Normal Probability Plots and Sampling Distributions

 

This page will contain examples of the following:


We will create a couple of datasets with the TI-83, and then see how to determine if a particular dataset comes from a normally distributed population or not.   It might be a good idea to review chapter 6 of your textbook first.
  1. First, let us generate a list containing a sample from a standard normal distribution.   To do this, choose the randNorm function from the MATH PRB menu.   Give (0,1,100) for the arguments in order to get a sample of size 100 from a normal distribution with mean 0 and standard deviation 1.   Put this in L1.

    TI-83 screen TI-83 screen

    Of course, we expect this dataset to be symmetric, bell-shaped, and the normal probability plot should be straight.
    1. Let us check the shape of the dataset with a histogram and a boxplot.   Both of these are under STAT PLOT; consult your manual to learn which icons represent the plots you want.

      TI-83 screen

      Note: For the histogram, it may be necessary to choose ZoomStat from the ZOOM menu.

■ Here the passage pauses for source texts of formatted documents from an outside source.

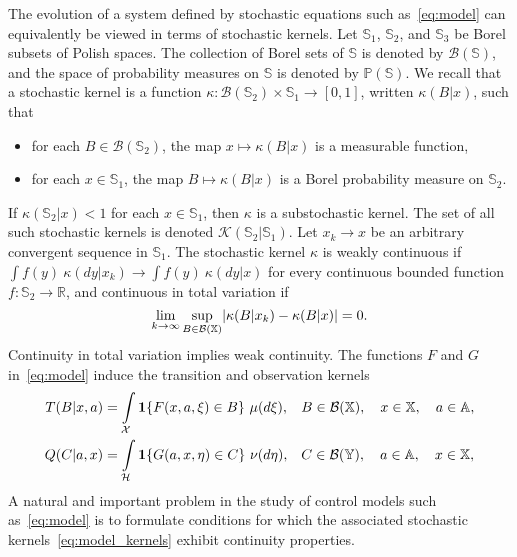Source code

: \documentclass[11pt,onecolumn]{IEEEtran}  %
\newcommand{\Ab}{\mathbb{A}}
\newcommand{\Pb}{\mathbb{P}}
\newcommand{\Rb}{\mathbb{R}}
\newcommand{\Sb}{\mathbb{S}}
\newcommand{\Xb}{\mathbb{X}}
\newcommand{\Yb}{\mathbb{Y}}
\newcommand{\Bc}{\mathcal{B}}
\newcommand{\Kc}{\mathcal{K}}
\newcommand{\Xc}{\mathcal{X}}
\newcommand{\Hc}{\mathcal{H}}
\newcommand{\one}[1]{\mathbf{1}\set{#1}}
\DeclarePairedDelimiter{\set}{\{}{\}}
\DeclarePairedDelimiter{\abs}{|}{|}
\theoremstyle{definition}
\begin{document}
The evolution of a system defined by stochastic equations such as~\eqref{eq:model} can equivalently be viewed in terms of stochastic kernels. Let $\Sb_1$, $\Sb_2$, and $\Sb_3$ be Borel subsets of Polish spaces. The collection of Borel sets of $\Sb$ is denoted by $\Bc(\Sb)$, and the space of probability measures on $\Sb$ is denoted by $\Pb(\Sb)$. We recall that a stochastic kernel is a function $\kappa : \Bc(\Sb_2) \times \Sb_1 \to [0,1]$, written $\kappa(B|x)$, such that
\begin{itemize}
    \item for each $B \in \Bc(\Sb_2)$, the map $x \mapsto \kappa(B|x)$ is a measurable function,
    \item for each $x \in \Sb_1$, the map $B \mapsto \kappa(B|x)$ is a Borel probability measure on $\Sb_2$.
\end{itemize}
If $\kappa(\Sb_2|x) < 1$ for each $x \in \Sb_1$, then $\kappa$ is a substochastic kernel.
The set of all such stochastic kernels is denoted $\Kc(\Sb_2| \Sb_1)$. Let $x_k \to x$ be an arbitrary convergent sequence in $\Sb_1$. The stochastic kernel $\kappa$ is weakly continuous if $\int f(y) \ \kappa(dy|x_k) \to \int f(y) \ \kappa(dy|x)$ for every continuous bounded function $f : \Sb_2 \to \Rb$, and continuous in total variation if
\begin{equation*}
    \lim_{k \to \infty} \sup_{B \in \Bc(\Xb)} \abs{\kappa(B|x_k) - \kappa(B|x)} = 0.
\end{equation*}
Continuity in total variation implies weak continuity.
The functions $F$ and $G$ in~\eqref{eq:model} induce the transition and observation kernels
\begin{subequations} \label{eq:model_kernels}
\begin{align}
    T(B|x, a) &= \int\limits_{\Xc} \one{F(x, a, \xi) \in B} \ \mu(d\xi), && B \in \Bc (\Xb), \quad x \in \Xb, \quad a \in \Ab, \label{eq:transition_kernel} \\
    Q(C|a, x) & =\int\limits_{\Hc}\one{G(a, x, \eta) \in C} \ \nu(d\eta), && C \in \Bc (\Yb), \quad a \in \Ab, \quad x \in \Xb, \label{eq:observation_kernel}
\end{align}
\end{subequations}
A natural and important problem in the study of control models such as~\eqref{eq:model} is to formulate conditions for which the associated stochastic kernels~\eqref{eq:model_kernels} exhibit continuity properties.
\end{document}

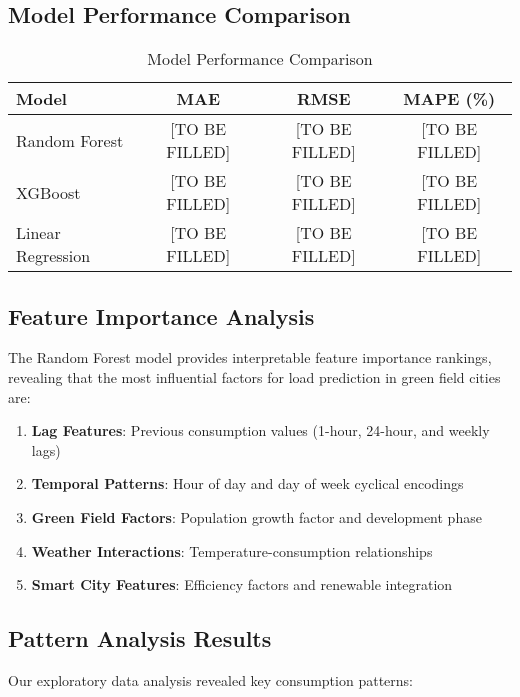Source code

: \documentclass[12pt,a4paper]{article}
\begin{document}
\subsection{Model Performance Comparison}
\begin{table}[H]
\centering
\caption{Model Performance Comparison}
\begin{tabular}{@{}lccc@{}}
\toprule
\textbf{Model} & \textbf{MAE} & \textbf{RMSE} & \textbf{MAPE (\%)} \\
\midrule
Random Forest & [TO BE FILLED] & [TO BE FILLED] & [TO BE FILLED] \\
XGBoost & [TO BE FILLED] & [TO BE FILLED] & [TO BE FILLED] \\
Linear Regression & [TO BE FILLED] & [TO BE FILLED] & [TO BE FILLED] \\
\bottomrule
\end{tabular}
\label{tab:model_performance}
\end{table}

\subsection{Feature Importance Analysis}
The Random Forest model provides interpretable feature importance rankings, revealing that the most influential factors for load prediction in green field cities are:

\begin{enumerate}
    \item \textbf{Lag Features}: Previous consumption values (1-hour, 24-hour, and weekly lags)
    \item \textbf{Temporal Patterns}: Hour of day and day of week cyclical encodings
    \item \textbf{Green Field Factors}: Population growth factor and development phase
    \item \textbf{Weather Interactions}: Temperature-consumption relationships
    \item \textbf{Smart City Features}: Efficiency factors and renewable integration
\end{enumerate}

\subsection{Pattern Analysis Results}
Our exploratory data analysis revealed key consumption patterns:
\end{document}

      TI-83 screen TI-83 screen

      TI-83 screen TI-83 screen

      As expected, both plots are symmetric, although not perfectly so.   Even generated data isn't perfect!
    2. Now let us create a normal probability plot.   This is also under STAT PLOT as the last plot option.  
      Note 1: Choosing "Y" on the Data Axis line will give a plot consistent with both the textbook and ExcelTools.   Choose Y instead of X.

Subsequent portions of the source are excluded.